Segment Open

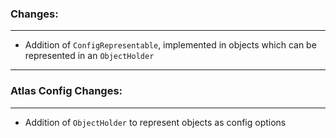 ### Changes:
***
- Addition of `ConfigRepresentable`, implemented in objects which can be represented in an `ObjectHolder`
***
### Atlas Config Changes:
***
- Addition of `ObjectHolder` to represent objects as config options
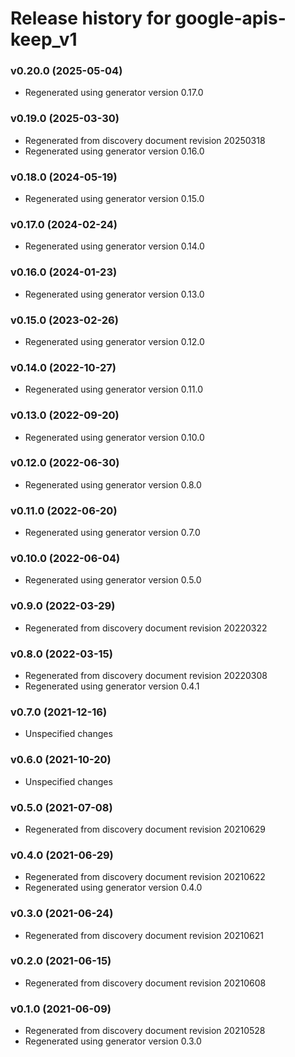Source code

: # Release history for google-apis-keep_v1

### v0.20.0 (2025-05-04)

* Regenerated using generator version 0.17.0

### v0.19.0 (2025-03-30)

* Regenerated from discovery document revision 20250318
* Regenerated using generator version 0.16.0

### v0.18.0 (2024-05-19)

* Regenerated using generator version 0.15.0

### v0.17.0 (2024-02-24)

* Regenerated using generator version 0.14.0

### v0.16.0 (2024-01-23)

* Regenerated using generator version 0.13.0

### v0.15.0 (2023-02-26)

* Regenerated using generator version 0.12.0

### v0.14.0 (2022-10-27)

* Regenerated using generator version 0.11.0

### v0.13.0 (2022-09-20)

* Regenerated using generator version 0.10.0

### v0.12.0 (2022-06-30)

* Regenerated using generator version 0.8.0

### v0.11.0 (2022-06-20)

* Regenerated using generator version 0.7.0

### v0.10.0 (2022-06-04)

* Regenerated using generator version 0.5.0

### v0.9.0 (2022-03-29)

* Regenerated from discovery document revision 20220322

### v0.8.0 (2022-03-15)

* Regenerated from discovery document revision 20220308
* Regenerated using generator version 0.4.1

### v0.7.0 (2021-12-16)

* Unspecified changes

### v0.6.0 (2021-10-20)

* Unspecified changes

### v0.5.0 (2021-07-08)

* Regenerated from discovery document revision 20210629

### v0.4.0 (2021-06-29)

* Regenerated from discovery document revision 20210622
* Regenerated using generator version 0.4.0

### v0.3.0 (2021-06-24)

* Regenerated from discovery document revision 20210621

### v0.2.0 (2021-06-15)

* Regenerated from discovery document revision 20210608

### v0.1.0 (2021-06-09)

* Regenerated from discovery document revision 20210528
* Regenerated using generator version 0.3.0

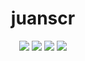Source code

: <div align="center">

# juanscr

[![](https://img.shields.io/badge/OS-Arch%20Linux-informational?style=flat-square&logo=linux&logoColor=F8F8F2&color=8BE9FD)](https://www.archlinux.org/)
[![](https://img.shields.io/badge/Coding-Python-informational?style=flat-square&logo=python&logoColor=F8F8F2&color=BD93D9)](https://www.python.org/)
[![](https://img.shields.io/badge/Coding-Bash-informational?style=flat-square&logo=gnu&logoColor=F8F8F2&color=FF5555)](https://gnu.org/software/bash)
[![](https://img.shields.io/badge/Editor-Doom%20Emacs-informational?style=flat-square&logo=gnu-emacs&logoColor=F8F8F2&color=50FA7B)](https://github.com/hlissner/doom-emacs/)
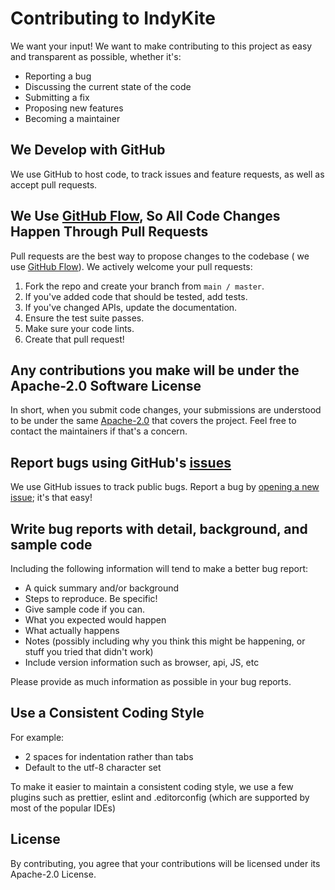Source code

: # Contributing to IndyKite

We want your input! We want to make contributing to this project as easy and
transparent as possible, whether it's:

* Reporting a bug
* Discussing the current state of the code
* Submitting a fix
* Proposing new features
* Becoming a maintainer

## We Develop with GitHub

We use GitHub to host code, to track issues and feature requests, as well as
accept pull requests.

## We Use [GitHub Flow](https://guides.github.com/introduction/flow/index.html), So All Code Changes Happen Through Pull Requests

Pull requests are the best way to propose changes to the codebase (
we use [GitHub Flow](https://guides.github.com/introduction/flow/index.html)).
We actively welcome your pull requests:

1. Fork the repo and create your branch from `main / master`.
1. If you've added code that should be tested, add tests.
1. If you've changed APIs, update the documentation.
1. Ensure the test suite passes.
1. Make sure your code lints.
1. Create that pull request!

## Any contributions you make will be under the Apache-2.0 Software License

In short, when you submit code changes, your submissions are understood to be
under the same [Apache-2.0](https://choosealicense.com/licenses/apache-2.0/)
that covers the project. Feel free to contact the maintainers if that's a concern.

## Report bugs using GitHub's [issues](https://github.com/indykite/jarvis-sdk-nodejs-proto/issues)

We use GitHub issues to track public bugs. Report a bug by
[opening a new issue](https://github.com/indykite/jarvis-sdk-nodejs-proto/issues); it's that easy!

## Write bug reports with detail, background, and sample code

Including the following information will tend to make a better bug report:

* A quick summary and/or background
* Steps to reproduce. Be specific!
* Give sample code if you can.
* What you expected would happen
* What actually happens
* Notes (possibly including why you think this might be happening, or stuff you tried that didn't work)
* Include version information such as browser, api, JS, etc

Please provide as much information as possible in your bug reports.

## Use a Consistent Coding Style

For example:

* 2 spaces for indentation rather than tabs
* Default to the utf-8 character set

To make it easier to maintain a consistent coding style, we use a few plugins
such as prettier, eslint and .editorconfig
(which are supported by most of the popular IDEs)

## License

By contributing, you agree that your contributions will be licensed under
its Apache-2.0 License.
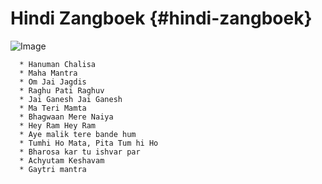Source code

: 
# Hindi Zangboek {#hindi-zangboek}

![Image](../styles/images/radha_krishna_colored_by_flow692-d87hpyd.jpg)

      * Hanuman Chalisa
      * Maha Mantra
      * Om Jai Jagdis
      * Raghu Pati Raghuv
      * Jai Ganesh Jai Ganesh
      * Ma Teri Mamta
      * Bhagwaan Mere Naiya
      * Hey Ram Hey Ram
      * Aye malik tere bande hum
      * Tumhi Ho Mata, Pita Tum hi Ho
      * Bharosa kar tu ishvar par
      * Achyutam Keshavam
      * Gaytri mantra



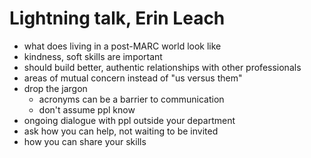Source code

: Lightning talk, Erin Leach
==========================

- what does living in a post-MARC world look like
- kindness, soft skills are important
- should build better, authentic relationships with other professionals
- areas of mutual concern instead of "us versus them"
- drop the jargon
	- acronyms can be a barrier to communication
	- don't assume ppl know
- ongoing dialogue with ppl outside your department
- ask how you can help, not waiting to be invited
- how you can share your skills
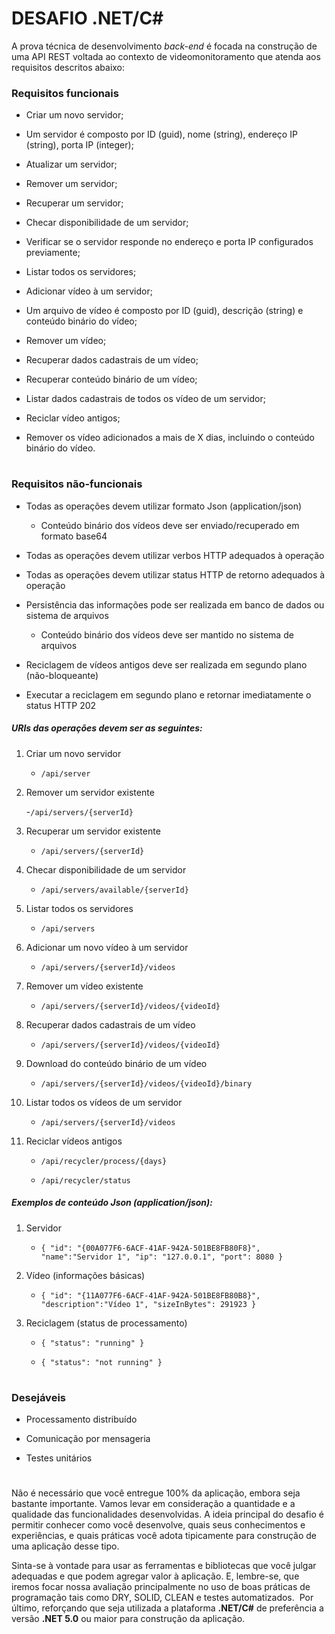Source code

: # **DESAFIO .NET/C#**

A prova técnica de desenvolvimento _back-end_ é focada na construção de uma API REST voltada ao contexto de videomonitoramento que atenda aos requisitos descritos abaixo:​


### Requisitos funcionais

-   Criar um novo servidor​;
    
-   Um servidor é composto por ID (guid), nome (string), endereço IP (string), porta IP (integer)​;
    
-   Atualizar um servidor​;
    
-   Remover um servidor​;
    
-   Recuperar um servidor​;
    
-   Checar disponibilidade de um servidor​;
    
-   Verificar se o servidor responde no endereço e porta IP configurados previamente​;
    
-   Listar todos os servidores​;
    
-   Adicionar vídeo à um servidor​;
    
-   Um arquivo de vídeo é composto por ID (guid), descrição (string) e conteúdo binário do vídeo​;
    
-   Remover um vídeo​;
    
-   Recuperar dados cadastrais de um vídeo​;
    
-   Recuperar conteúdo binário de um vídeo;
    
-   ​Listar dados cadastrais de todos os vídeo de um servidor​;
    
-   Reciclar vídeo antigos​;
    
-   Remover os vídeo adicionados a mais de X dias, incluindo o conteúdo binário do vídeo.
#
### Requisitos não-funcionais

-   Todas as operações devem utilizar formato Json (application/json)​
    
    -   Conteúdo binário dos vídeos deve ser enviado/recuperado em formato base64​
        
-   Todas as operações devem utilizar verbos HTTP adequados à operação​
    
-   Todas as operações devem utilizar status HTTP de retorno adequados à operação​
    
-   Persistência das informações pode ser realizada em banco de dados ou sistema de arquivos​
    
    -   Conteúdo binário dos vídeos deve ser mantido no sistema de arquivos​
        
-   Reciclagem de vídeos antigos deve ser realizada em segundo plano (não-bloqueante)​
    
-   Executar a reciclagem em segundo plano e retornar imediatamente o status HTTP 202​

##### **URIs das operações devem ser as seguintes:**
1.  Criar um novo servidor​
    
    -  `/api/server​`
        
2.  Remover um servidor existente​
    
    -`/api/servers/{serverId}​`
        
3.  Recuperar um servidor existente​
    
    - `/api/servers/{serverId}​`
        
4.  Checar disponibilidade de um servidor​
    
    -  `/api/servers/available/{serverId}​`
        
5.  Listar todos os servidores​
    
	   - `/api/servers​`
        
6.  Adicionar um novo vídeo à um servidor​
    
    -  `/api/servers/{serverId}/videos​`
        
7.  Remover um vídeo existente​
    
    -  `/api/servers/{serverId}/videos/{videoId}​`
        
8.  Recuperar dados cadastrais de um vídeo​
    
    -  `/api/servers/{serverId}/videos/{videoId}​`
        
9.  Download do conteúdo binário de um vídeo​
    
    -  `/api/servers/{serverId}/videos/{videoId}/binary​`
        
10.  Listar todos os vídeos de um servidor​
    
	    -  `/api/servers/{serverId}/videos​`
        
11.  Reciclar vídeos antigos​
    
	    -  `/api/recycler/process/{days}​`
        
	    -  `/api/recycler/status​`
 
 ##### **Exemplos de conteúdo Json (application/json):**
 1.  Servidor​
    
	    - `{ "id": "{00A077F6-6ACF-41AF-942A-501BE8FB80F8}", "name":"Servidor 1", "ip": "127.0.0.1", "port": 8080 }​`
        
2.  Vídeo (informações básicas)​
    
	  - `{ "id": "{11A077F6-6ACF-41AF-942A-501BE8FB80B8}", "description":"Vídeo 1", "sizeInBytes": 291923 }​`
        
3.  Reciclagem (status de processamento)​
    
    -  `{ "status": "running" }​`
        
    -  `{ "status": "not running" }`
#
### Desejáveis
-   Processamento distribuído
    
-   Comunicação por mensageria
    
-   Testes unitários
#

Não é necessário que você entregue 100% da aplicação, embora seja bastante importante. Vamos levar em consideração a quantidade e a qualidade das funcionalidades desenvolvidas. A ideia principal do desafio é permitir conhecer como você desenvolve, quais seus conhecimentos e experiências, e quais práticas você adota tipicamente para construção de uma aplicação desse tipo.​

​Sinta-se à vontade para usar as ferramentas e bibliotecas que você julgar adequadas e que podem agregar valor à aplicação. E, lembre-se, que iremos focar nossa avaliação principalmente no uso de boas práticas de programação tais como DRY, SOLID, CLEAN e testes automatizados.​
​
Por último, reforçando que seja utilizada a plataforma **.NET/C#** de preferência a versão **.NET 5.0** ou maior para construção da aplicação.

Segment Closed

■ Work item: Starting at the first line of the data, set down each line exactly until you have copied the line with "### v0.20.0 (2025-05-04)", but leave the pictures out.

■ Finished task:
 ### Changes:
***
- Addition of `ConfigRepresentable`, implemented in objects which can be represented in an `ObjectHolder`
***
### Atlas Config Changes:
***
- Addition of `ObjectHolder` to represent objects as config options
Source code

: # Release history for google-apis-keep_v1

### v0.20.0 (2025-05-04)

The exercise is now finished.